(Plain-text document sources)
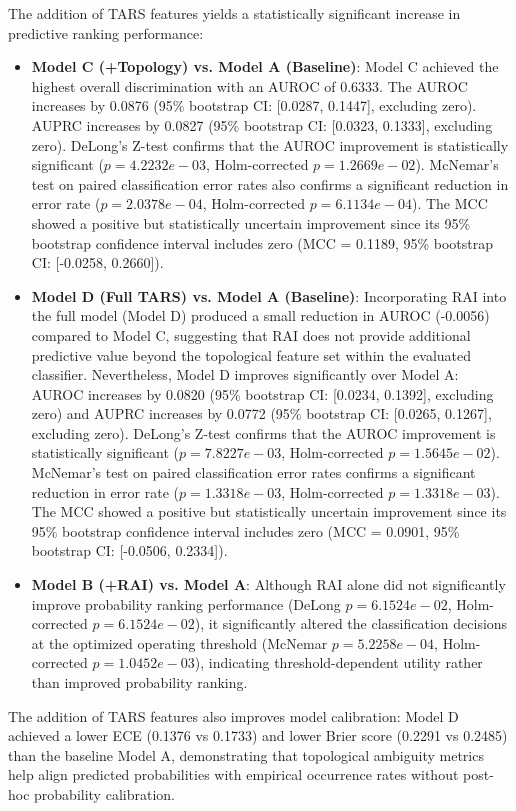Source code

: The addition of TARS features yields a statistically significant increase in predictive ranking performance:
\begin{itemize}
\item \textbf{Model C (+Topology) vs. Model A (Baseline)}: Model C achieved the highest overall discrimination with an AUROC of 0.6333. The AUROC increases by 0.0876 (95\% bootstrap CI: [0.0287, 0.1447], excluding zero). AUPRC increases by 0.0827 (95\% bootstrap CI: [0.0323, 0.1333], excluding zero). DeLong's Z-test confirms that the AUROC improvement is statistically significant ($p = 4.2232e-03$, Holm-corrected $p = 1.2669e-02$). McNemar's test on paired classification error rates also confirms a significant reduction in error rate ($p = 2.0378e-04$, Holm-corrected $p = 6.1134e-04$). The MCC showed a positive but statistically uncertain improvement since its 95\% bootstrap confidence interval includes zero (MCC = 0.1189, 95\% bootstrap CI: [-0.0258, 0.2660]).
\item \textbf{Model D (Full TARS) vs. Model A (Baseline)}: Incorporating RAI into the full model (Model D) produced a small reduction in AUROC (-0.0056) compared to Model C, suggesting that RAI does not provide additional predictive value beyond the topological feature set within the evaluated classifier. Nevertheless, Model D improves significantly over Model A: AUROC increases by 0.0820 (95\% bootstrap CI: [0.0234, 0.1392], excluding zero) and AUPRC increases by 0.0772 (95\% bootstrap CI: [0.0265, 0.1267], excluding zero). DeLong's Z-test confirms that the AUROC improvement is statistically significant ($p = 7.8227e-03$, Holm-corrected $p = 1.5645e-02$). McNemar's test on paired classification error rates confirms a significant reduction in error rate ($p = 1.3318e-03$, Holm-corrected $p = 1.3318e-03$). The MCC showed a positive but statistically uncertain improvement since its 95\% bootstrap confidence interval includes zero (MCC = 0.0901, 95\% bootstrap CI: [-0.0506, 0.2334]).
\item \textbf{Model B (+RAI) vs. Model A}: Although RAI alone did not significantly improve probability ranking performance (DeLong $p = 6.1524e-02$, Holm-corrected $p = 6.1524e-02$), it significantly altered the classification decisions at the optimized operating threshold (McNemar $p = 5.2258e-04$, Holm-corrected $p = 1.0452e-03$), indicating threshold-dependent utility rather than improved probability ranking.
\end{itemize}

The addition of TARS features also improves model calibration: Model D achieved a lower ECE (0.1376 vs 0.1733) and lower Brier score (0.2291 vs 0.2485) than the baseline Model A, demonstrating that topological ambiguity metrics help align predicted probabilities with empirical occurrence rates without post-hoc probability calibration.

(Problem details) In the data above, copy every line where the string "ranking" appears.

(Answer below)
: The addition of TARS features yields a statistically significant increase in predictive ranking performance:
\item \textbf{Model B (+RAI) vs. Model A}: Although RAI alone did not significantly improve probability ranking performance (DeLong $p = 6.1524e-02$, Holm-corrected $p = 6.1524e-02$), it significantly altered the classification decisions at the optimized operating threshold (McNemar $p = 5.2258e-04$, Holm-corrected $p = 1.0452e-03$), indicating threshold-dependent utility rather than improved probability ranking.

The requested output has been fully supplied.